Dataset records =
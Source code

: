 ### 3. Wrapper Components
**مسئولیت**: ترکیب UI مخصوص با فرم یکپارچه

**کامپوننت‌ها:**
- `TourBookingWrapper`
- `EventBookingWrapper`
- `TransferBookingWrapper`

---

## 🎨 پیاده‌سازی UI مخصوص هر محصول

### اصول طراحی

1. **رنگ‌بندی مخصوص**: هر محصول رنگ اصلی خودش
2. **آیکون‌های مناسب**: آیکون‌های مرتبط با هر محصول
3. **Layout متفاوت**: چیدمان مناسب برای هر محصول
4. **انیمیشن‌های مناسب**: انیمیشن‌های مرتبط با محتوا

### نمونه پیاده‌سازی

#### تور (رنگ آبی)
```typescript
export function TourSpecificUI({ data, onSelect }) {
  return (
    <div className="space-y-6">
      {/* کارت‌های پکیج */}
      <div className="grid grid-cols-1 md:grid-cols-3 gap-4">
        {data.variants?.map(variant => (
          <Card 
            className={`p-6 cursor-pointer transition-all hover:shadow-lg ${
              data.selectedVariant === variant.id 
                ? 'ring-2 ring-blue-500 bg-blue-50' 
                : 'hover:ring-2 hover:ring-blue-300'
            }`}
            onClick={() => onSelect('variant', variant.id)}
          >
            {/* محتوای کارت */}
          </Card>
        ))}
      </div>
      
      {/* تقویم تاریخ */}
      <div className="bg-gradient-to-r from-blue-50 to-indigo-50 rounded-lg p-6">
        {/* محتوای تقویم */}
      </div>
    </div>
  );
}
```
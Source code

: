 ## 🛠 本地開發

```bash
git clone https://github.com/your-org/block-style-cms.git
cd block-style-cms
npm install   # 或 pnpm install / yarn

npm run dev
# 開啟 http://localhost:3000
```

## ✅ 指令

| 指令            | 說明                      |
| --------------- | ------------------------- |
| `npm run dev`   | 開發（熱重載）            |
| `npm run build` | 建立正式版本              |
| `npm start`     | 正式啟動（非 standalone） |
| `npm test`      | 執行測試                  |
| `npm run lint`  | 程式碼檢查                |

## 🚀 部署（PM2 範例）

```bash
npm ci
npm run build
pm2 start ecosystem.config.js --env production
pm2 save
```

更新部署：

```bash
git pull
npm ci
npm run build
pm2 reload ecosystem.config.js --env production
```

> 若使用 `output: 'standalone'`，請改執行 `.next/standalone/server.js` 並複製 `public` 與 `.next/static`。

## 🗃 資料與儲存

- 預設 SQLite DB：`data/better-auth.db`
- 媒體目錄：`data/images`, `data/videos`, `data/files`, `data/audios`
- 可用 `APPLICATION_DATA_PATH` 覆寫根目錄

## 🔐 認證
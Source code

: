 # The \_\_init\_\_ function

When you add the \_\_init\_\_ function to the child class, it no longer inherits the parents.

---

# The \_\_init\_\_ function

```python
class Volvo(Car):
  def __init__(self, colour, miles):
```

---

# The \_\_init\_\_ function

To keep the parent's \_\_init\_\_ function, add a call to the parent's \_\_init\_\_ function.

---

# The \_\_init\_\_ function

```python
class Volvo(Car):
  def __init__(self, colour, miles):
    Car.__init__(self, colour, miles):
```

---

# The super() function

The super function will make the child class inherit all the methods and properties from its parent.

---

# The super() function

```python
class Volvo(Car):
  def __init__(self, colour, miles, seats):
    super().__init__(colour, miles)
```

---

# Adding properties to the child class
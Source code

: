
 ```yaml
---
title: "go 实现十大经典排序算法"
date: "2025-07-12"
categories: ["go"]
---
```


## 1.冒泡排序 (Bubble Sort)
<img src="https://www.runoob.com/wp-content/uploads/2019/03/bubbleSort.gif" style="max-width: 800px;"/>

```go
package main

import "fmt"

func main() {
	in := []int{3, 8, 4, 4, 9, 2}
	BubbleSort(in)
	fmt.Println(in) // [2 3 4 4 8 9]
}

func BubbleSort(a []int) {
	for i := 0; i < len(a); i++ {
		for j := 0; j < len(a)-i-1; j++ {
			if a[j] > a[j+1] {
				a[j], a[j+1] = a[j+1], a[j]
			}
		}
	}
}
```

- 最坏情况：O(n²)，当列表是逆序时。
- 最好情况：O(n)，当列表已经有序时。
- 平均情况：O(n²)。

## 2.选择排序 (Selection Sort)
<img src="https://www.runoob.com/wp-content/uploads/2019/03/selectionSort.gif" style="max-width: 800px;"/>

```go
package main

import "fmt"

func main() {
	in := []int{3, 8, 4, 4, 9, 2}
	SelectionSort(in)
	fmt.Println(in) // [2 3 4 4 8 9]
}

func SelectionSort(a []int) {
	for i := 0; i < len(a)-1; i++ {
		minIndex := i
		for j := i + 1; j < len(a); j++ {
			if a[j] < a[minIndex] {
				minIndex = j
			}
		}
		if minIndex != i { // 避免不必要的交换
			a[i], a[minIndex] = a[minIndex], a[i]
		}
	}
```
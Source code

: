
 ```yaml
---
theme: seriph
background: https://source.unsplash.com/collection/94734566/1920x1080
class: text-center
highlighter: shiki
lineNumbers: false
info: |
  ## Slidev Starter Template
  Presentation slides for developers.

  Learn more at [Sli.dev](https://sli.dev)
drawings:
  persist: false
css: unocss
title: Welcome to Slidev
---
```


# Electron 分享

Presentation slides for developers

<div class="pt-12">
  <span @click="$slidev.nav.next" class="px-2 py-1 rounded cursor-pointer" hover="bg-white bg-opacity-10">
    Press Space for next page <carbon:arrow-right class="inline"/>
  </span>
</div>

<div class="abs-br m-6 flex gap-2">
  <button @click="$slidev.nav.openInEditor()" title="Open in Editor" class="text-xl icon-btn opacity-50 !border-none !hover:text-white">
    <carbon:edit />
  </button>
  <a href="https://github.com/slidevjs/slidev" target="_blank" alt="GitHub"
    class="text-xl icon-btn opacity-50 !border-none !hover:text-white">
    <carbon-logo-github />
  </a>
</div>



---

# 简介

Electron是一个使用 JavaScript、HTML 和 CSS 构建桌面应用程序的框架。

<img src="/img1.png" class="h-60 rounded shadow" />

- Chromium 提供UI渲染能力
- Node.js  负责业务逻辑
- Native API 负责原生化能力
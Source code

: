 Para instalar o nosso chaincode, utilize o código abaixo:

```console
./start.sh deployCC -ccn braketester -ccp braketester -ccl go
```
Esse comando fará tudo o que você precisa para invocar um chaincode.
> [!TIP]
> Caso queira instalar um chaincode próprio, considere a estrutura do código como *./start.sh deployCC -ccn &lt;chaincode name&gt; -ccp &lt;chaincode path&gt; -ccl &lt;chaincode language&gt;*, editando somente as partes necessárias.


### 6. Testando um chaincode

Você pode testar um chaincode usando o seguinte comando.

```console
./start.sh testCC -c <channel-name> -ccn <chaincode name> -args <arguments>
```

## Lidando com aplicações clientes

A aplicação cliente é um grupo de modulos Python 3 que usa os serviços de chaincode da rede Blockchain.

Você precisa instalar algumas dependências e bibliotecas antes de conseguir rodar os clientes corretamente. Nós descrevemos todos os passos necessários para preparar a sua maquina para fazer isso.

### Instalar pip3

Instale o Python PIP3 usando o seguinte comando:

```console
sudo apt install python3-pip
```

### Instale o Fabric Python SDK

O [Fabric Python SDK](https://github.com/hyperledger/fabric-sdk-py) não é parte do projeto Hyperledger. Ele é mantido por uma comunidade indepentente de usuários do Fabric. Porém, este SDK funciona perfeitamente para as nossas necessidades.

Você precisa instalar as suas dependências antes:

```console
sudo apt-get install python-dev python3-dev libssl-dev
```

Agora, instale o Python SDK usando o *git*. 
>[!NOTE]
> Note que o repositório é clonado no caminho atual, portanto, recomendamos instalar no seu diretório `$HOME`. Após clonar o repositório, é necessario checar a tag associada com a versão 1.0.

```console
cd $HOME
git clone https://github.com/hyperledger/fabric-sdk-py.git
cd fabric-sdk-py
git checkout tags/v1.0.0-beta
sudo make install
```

To do = If the string "className" is in a line of the entries, pick that line out.

Solution to the exercise =
    <div className="space-y-6">
      <div className="grid grid-cols-1 md:grid-cols-3 gap-4">
            className={`p-6 cursor-pointer transition-all hover:shadow-lg ${
      <div className="bg-gradient-to-r from-blue-50 to-indigo-50 rounded-lg p-6">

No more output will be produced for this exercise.